▸ **Task inputs**:
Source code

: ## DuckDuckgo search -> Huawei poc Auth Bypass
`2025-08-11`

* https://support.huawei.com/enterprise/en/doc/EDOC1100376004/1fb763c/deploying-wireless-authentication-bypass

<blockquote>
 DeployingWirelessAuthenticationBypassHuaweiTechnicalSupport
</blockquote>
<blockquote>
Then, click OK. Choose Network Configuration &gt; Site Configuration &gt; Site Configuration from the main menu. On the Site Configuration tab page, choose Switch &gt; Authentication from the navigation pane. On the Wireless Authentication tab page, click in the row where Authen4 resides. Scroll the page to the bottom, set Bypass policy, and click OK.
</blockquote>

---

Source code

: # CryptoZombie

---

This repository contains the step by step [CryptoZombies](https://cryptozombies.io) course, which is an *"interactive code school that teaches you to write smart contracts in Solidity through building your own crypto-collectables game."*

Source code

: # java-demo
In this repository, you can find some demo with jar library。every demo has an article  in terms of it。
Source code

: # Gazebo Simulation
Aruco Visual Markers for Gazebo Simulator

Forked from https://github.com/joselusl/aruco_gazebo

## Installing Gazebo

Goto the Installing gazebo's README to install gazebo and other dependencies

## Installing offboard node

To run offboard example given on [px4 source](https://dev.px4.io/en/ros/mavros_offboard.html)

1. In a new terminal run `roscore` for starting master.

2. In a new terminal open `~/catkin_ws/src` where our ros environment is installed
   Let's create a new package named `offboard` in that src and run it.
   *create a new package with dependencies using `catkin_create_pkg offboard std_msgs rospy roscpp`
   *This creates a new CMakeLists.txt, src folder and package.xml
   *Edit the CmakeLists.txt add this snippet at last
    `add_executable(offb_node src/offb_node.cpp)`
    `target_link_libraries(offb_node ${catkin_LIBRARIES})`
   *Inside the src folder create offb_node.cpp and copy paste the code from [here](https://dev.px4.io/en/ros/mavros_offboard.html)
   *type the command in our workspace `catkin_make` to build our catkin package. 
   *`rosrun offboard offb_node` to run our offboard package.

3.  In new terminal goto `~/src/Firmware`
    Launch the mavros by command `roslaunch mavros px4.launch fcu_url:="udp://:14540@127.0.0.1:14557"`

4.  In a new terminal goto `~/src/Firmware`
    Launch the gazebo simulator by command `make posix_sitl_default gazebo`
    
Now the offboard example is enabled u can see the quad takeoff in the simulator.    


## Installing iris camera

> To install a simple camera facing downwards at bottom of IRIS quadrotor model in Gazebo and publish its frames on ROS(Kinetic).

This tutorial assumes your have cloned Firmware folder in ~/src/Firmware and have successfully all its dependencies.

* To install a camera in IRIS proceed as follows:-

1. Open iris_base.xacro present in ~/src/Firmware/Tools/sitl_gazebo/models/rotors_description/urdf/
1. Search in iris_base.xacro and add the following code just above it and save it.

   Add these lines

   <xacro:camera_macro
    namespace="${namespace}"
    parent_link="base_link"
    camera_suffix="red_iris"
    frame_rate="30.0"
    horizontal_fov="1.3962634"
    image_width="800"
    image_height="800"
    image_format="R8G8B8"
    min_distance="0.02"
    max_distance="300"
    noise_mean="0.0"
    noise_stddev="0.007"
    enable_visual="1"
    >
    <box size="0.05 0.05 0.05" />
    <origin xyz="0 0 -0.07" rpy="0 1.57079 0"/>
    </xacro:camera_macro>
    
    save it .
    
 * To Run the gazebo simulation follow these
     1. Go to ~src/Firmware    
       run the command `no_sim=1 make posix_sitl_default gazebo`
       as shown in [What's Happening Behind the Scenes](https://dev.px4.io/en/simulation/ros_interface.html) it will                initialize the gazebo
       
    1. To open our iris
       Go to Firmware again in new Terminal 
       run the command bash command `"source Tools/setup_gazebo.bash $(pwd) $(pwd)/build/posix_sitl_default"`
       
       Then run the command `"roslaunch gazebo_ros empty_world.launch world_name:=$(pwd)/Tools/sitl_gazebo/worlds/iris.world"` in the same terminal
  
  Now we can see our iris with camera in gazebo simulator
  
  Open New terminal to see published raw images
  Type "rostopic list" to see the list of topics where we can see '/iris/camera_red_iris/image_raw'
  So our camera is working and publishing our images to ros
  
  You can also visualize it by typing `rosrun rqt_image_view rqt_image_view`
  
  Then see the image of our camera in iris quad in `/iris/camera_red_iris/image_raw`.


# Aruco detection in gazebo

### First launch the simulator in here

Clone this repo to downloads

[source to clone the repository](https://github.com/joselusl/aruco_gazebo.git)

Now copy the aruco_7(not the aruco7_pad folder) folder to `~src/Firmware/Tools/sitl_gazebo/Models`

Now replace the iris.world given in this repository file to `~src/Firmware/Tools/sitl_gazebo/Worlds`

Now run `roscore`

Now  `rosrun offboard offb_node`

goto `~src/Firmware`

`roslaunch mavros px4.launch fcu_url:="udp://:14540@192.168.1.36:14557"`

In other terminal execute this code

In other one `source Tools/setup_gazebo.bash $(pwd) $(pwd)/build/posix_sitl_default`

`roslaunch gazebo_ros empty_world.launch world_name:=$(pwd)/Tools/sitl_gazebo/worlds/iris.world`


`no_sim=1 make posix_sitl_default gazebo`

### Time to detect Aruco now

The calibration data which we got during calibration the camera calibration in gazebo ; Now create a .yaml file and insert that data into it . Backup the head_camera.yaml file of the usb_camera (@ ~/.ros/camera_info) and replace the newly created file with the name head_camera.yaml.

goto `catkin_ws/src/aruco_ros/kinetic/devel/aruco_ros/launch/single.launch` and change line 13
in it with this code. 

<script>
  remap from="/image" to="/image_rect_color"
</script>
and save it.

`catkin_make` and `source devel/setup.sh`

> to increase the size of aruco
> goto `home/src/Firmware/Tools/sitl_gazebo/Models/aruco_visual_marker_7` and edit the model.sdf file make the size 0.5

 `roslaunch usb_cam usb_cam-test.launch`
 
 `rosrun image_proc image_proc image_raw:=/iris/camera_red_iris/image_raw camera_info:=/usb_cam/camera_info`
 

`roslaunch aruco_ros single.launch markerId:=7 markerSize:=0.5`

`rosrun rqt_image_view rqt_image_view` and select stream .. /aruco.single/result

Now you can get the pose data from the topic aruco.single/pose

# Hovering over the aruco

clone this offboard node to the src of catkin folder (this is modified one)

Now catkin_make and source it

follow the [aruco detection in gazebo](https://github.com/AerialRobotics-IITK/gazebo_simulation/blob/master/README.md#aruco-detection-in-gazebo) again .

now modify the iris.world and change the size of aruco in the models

▸ **Work item**: Transcribe exactly, and only, the lines from the one holding "follow the [aruco" through the final line of the listing.

▸ **Answer below**:
follow the [aruco detection in gazebo](https://github.com/AerialRobotics-IITK/gazebo_simulation/blob/master/README.md#aruco-detection-in-gazebo) again .

now modify the iris.world and change the size of aruco in the models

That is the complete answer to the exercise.